(Collected data)
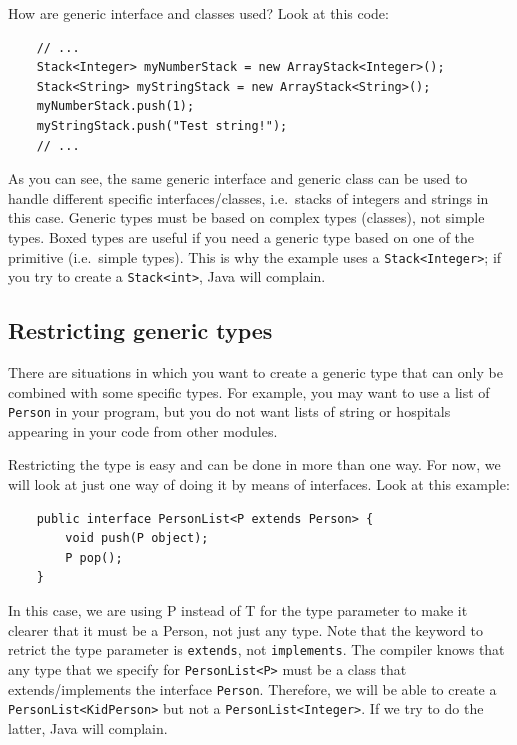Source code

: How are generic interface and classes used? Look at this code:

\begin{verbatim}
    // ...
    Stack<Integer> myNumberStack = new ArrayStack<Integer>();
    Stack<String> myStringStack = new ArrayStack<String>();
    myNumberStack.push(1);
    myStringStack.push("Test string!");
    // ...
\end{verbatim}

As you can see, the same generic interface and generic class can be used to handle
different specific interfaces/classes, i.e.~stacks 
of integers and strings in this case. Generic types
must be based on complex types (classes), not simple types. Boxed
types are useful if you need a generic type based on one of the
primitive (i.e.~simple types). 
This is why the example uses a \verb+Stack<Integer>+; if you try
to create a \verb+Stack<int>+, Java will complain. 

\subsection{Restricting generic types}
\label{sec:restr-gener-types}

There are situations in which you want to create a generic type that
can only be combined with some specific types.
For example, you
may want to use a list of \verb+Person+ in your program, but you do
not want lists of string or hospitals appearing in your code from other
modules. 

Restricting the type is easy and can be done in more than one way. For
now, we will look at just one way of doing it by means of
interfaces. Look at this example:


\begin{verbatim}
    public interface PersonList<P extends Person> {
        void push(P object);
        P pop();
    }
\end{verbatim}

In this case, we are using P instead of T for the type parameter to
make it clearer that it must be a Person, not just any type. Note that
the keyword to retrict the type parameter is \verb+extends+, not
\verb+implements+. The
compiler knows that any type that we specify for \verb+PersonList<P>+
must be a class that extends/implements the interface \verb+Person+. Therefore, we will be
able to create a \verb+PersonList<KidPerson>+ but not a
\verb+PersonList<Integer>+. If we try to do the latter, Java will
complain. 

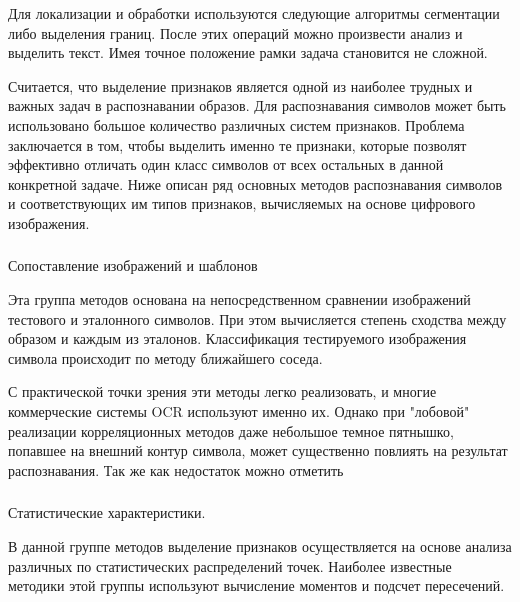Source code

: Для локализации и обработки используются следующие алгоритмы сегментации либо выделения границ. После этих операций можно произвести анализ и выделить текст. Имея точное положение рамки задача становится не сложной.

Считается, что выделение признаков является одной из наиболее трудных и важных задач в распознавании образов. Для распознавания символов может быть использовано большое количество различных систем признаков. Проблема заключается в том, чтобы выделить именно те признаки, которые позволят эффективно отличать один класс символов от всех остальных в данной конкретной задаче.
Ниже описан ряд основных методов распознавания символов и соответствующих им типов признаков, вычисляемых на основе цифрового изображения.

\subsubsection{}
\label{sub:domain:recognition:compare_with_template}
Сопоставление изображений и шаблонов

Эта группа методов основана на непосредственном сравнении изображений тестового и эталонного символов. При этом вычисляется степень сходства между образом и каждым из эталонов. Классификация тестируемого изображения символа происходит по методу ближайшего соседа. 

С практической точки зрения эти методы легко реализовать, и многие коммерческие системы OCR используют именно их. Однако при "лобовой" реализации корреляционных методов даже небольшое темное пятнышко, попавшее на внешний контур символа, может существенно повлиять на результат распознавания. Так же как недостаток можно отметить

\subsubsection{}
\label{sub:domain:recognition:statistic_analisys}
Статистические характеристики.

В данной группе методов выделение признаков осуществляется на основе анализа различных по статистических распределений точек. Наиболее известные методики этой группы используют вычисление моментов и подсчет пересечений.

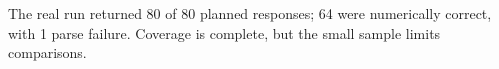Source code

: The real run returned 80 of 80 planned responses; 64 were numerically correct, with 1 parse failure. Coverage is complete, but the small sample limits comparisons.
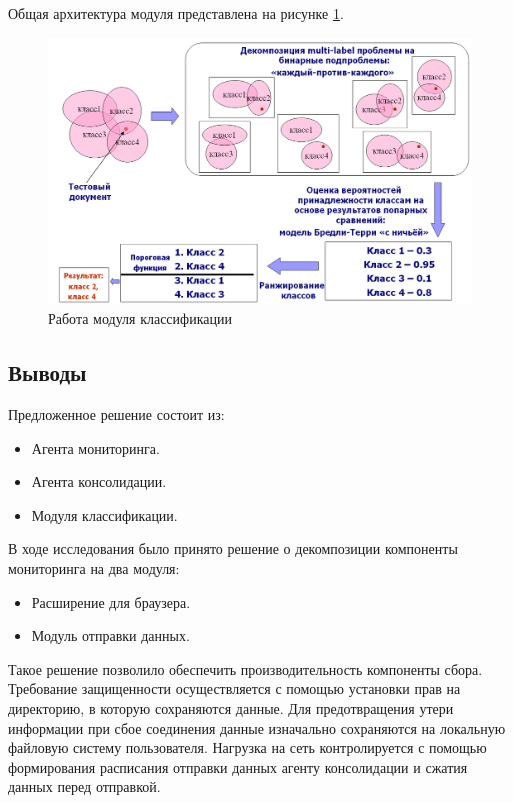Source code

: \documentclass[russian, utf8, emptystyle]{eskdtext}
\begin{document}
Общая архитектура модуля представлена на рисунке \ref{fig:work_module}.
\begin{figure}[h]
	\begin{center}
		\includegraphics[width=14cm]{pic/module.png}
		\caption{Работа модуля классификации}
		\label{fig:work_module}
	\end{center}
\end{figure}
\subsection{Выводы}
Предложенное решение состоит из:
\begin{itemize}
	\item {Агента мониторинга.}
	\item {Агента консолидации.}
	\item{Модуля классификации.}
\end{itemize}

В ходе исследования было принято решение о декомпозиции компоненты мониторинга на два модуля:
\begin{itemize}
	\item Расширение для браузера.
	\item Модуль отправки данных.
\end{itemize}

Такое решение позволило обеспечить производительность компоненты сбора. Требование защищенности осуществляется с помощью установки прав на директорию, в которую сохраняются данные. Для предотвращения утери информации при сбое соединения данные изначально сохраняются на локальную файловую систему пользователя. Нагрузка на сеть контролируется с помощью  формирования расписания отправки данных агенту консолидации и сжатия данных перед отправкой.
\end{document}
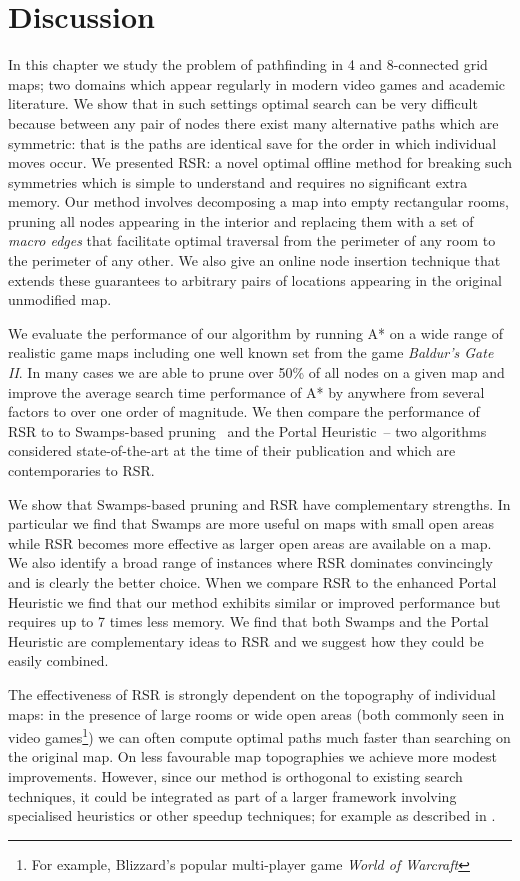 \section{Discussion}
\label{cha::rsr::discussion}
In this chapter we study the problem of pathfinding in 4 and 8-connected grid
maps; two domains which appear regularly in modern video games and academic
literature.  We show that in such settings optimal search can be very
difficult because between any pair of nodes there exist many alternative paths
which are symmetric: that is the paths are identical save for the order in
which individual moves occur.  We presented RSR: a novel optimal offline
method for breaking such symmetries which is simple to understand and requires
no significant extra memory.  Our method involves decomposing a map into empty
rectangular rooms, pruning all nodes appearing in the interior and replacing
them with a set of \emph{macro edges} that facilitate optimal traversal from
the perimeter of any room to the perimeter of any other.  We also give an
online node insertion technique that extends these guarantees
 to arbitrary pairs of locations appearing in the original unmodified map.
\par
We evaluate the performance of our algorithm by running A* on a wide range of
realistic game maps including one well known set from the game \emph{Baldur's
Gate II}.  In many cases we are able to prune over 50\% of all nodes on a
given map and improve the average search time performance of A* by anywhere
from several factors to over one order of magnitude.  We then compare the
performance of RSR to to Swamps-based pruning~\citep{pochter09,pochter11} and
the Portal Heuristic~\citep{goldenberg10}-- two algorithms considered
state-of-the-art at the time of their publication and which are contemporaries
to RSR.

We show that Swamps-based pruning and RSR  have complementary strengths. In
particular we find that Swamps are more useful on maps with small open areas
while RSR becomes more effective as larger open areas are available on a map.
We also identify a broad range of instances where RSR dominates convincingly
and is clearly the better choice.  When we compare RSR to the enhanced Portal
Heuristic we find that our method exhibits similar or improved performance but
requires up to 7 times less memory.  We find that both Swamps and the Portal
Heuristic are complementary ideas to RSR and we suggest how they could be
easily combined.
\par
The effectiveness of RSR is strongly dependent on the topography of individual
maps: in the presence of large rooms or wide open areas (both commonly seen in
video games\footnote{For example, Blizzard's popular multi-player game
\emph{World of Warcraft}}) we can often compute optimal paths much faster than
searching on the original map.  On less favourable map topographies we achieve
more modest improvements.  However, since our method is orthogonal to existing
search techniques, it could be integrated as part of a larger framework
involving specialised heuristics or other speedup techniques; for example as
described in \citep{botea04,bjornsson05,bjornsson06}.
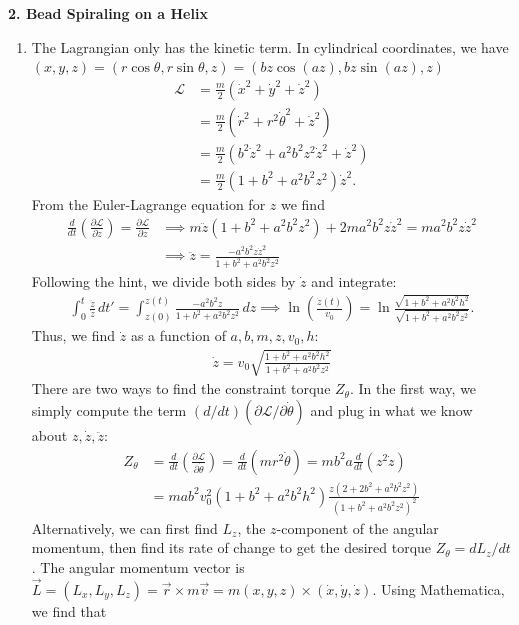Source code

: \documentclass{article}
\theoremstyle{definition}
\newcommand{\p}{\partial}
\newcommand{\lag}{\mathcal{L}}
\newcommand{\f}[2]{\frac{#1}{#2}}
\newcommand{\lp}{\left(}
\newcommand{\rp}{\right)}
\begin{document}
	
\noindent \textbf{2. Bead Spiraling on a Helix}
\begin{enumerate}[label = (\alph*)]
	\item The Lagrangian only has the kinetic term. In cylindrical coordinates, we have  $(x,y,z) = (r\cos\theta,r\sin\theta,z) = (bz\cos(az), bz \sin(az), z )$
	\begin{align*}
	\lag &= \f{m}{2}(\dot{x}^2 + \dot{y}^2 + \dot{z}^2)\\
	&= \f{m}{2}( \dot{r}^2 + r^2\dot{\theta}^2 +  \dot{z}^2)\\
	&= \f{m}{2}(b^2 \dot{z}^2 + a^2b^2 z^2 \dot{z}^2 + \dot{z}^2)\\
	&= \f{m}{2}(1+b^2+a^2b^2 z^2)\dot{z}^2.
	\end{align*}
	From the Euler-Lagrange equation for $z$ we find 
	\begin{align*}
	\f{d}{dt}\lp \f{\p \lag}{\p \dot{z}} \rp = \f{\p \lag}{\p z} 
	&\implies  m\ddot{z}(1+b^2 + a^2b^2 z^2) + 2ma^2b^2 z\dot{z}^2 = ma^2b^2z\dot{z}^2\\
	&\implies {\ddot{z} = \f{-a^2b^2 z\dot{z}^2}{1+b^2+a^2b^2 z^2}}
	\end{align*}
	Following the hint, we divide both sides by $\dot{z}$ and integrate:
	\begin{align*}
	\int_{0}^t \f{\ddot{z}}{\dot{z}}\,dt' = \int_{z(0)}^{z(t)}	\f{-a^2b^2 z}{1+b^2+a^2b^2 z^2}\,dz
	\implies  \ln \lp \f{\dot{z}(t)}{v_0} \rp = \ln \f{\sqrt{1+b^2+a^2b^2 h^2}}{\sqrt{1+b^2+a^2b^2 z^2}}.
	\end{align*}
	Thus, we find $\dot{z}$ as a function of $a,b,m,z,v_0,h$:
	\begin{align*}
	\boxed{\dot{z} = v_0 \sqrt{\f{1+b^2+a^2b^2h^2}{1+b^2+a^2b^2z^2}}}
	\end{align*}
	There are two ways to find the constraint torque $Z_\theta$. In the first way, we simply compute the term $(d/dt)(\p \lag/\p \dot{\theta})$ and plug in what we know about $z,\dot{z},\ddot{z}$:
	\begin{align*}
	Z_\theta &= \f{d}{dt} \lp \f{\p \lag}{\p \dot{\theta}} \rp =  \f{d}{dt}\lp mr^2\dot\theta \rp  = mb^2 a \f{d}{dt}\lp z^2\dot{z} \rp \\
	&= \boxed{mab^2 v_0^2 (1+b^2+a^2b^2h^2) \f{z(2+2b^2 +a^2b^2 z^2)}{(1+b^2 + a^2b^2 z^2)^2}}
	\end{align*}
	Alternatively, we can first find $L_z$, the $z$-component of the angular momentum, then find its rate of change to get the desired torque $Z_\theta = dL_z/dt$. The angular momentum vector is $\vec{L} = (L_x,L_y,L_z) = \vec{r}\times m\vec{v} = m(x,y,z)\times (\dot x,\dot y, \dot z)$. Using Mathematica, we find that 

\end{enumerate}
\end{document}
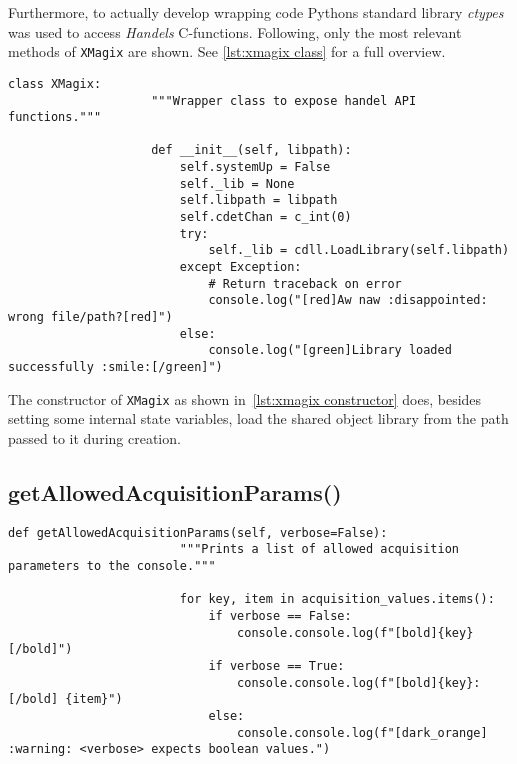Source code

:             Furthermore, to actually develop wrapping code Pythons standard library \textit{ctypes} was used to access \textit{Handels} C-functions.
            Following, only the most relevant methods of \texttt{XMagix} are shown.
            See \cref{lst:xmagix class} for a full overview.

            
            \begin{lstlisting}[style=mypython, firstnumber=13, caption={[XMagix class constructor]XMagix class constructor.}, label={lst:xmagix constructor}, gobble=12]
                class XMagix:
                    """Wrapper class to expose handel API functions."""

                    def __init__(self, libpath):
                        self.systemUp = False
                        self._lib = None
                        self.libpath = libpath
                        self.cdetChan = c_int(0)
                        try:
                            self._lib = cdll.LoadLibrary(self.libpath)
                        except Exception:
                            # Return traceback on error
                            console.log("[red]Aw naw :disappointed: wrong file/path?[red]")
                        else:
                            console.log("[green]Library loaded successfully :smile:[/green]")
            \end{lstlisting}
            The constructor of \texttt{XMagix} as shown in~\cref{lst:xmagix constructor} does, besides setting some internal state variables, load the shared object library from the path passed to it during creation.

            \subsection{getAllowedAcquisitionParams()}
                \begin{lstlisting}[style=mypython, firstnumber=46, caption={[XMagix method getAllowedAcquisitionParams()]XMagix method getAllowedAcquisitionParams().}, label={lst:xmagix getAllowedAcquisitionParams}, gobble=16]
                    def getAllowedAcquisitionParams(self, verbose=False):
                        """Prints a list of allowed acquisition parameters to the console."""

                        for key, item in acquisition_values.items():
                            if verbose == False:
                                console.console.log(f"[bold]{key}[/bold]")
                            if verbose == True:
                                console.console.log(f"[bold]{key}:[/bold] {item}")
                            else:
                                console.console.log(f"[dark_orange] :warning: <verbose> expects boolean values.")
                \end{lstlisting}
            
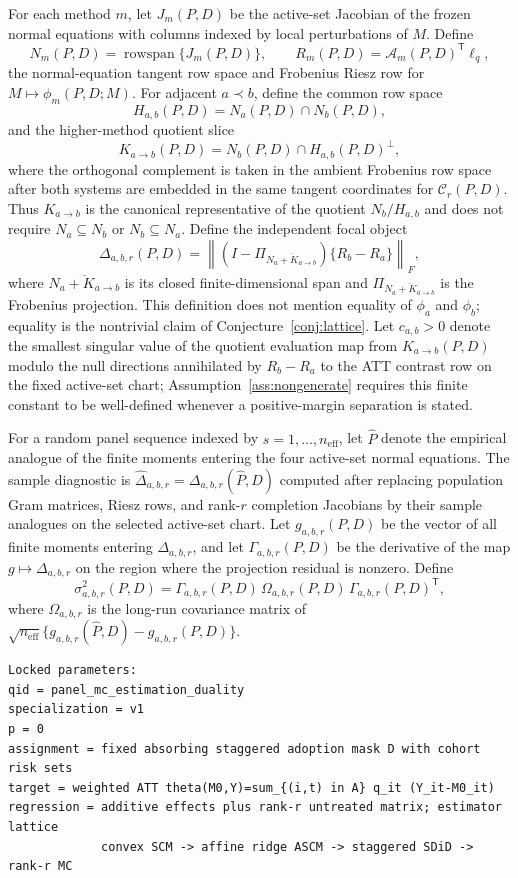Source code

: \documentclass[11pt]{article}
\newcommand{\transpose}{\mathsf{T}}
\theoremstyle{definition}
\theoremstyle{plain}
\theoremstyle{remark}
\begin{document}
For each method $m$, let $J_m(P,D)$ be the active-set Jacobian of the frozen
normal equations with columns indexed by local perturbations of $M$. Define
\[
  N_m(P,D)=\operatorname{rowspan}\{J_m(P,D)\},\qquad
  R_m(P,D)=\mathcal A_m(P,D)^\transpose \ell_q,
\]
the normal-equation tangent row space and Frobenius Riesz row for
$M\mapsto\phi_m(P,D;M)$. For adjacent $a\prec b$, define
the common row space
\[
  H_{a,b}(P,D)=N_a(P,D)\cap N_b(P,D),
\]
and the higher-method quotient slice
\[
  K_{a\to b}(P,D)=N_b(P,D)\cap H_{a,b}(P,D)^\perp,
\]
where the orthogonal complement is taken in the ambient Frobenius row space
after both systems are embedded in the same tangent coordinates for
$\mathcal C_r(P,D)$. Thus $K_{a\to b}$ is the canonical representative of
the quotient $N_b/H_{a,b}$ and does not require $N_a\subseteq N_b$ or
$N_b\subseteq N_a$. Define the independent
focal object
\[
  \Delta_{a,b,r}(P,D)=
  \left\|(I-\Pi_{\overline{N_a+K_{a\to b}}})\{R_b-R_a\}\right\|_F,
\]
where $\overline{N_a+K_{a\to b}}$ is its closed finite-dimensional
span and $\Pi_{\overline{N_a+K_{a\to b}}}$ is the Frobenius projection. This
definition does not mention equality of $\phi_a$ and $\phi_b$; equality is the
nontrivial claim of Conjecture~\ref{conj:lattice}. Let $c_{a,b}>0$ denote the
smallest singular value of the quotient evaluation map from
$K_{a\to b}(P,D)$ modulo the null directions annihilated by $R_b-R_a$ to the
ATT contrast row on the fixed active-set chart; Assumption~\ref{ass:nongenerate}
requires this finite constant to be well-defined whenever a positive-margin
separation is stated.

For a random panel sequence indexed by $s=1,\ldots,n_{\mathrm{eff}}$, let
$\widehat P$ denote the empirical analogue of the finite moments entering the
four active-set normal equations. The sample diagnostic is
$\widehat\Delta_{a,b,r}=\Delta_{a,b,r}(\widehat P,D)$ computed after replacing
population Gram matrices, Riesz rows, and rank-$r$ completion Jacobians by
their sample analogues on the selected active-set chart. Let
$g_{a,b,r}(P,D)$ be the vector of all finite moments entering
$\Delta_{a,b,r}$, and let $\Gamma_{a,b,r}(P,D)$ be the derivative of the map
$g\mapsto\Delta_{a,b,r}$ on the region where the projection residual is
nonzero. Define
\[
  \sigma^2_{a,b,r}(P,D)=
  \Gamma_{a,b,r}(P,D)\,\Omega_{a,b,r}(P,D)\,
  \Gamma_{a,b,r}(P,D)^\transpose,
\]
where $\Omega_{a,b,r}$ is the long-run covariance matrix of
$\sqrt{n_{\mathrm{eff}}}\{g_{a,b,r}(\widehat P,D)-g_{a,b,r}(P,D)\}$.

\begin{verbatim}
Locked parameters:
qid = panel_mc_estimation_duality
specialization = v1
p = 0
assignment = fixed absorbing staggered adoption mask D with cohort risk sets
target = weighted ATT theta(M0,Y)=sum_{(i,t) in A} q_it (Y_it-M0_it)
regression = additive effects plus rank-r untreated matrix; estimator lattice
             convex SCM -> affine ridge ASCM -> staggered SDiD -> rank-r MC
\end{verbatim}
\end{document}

◆ Directions: Your answer should be the exact lines above from the one with "focal object" through the one with "nontrivial claim of", both included, and nothing besides.

◆ Answer to this problem:
focal object
\[
  \Delta_{a,b,r}(P,D)=
  \left\|(I-\Pi_{\overline{N_a+K_{a\to b}}})\{R_b-R_a\}\right\|_F,
\]
where $\overline{N_a+K_{a\to b}}$ is its closed finite-dimensional
span and $\Pi_{\overline{N_a+K_{a\to b}}}$ is the Frobenius projection. This
definition does not mention equality of $\phi_a$ and $\phi_b$; equality is the
nontrivial claim of Conjecture~\ref{conj:lattice}. Let $c_{a,b}>0$ denote the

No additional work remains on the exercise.